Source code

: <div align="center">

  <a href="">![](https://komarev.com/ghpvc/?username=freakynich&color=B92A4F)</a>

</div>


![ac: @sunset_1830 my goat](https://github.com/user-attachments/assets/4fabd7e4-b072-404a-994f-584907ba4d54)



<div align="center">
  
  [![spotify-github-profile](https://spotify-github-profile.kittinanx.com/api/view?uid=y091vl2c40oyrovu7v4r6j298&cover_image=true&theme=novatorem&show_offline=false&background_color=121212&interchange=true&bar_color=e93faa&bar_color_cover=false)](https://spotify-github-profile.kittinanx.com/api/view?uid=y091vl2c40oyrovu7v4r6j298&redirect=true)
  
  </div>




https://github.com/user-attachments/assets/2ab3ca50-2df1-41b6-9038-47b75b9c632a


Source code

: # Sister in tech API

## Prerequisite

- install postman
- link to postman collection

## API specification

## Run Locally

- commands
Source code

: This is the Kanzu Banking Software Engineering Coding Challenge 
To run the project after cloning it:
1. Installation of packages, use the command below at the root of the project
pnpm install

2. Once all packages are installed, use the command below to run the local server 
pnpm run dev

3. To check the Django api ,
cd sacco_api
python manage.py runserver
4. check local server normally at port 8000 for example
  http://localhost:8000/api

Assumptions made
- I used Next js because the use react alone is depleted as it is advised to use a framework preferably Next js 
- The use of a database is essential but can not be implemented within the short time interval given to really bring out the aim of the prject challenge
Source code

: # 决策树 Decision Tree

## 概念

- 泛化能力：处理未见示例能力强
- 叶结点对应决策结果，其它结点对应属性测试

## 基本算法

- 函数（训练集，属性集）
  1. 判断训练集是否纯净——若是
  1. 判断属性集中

◆ ◆ ◆ ◆

# WORK TASK
Lines of the listing above that contain the word "assets" must all be copied.

# ANSWER TO THIS EXERCISE
![ac: @sunset_1830 my goat](https://github.com/user-attachments/assets/4fabd7e4-b072-404a-994f-584907ba4d54)
https://github.com/user-attachments/assets/2ab3ca50-2df1-41b6-9038-47b75b9c632a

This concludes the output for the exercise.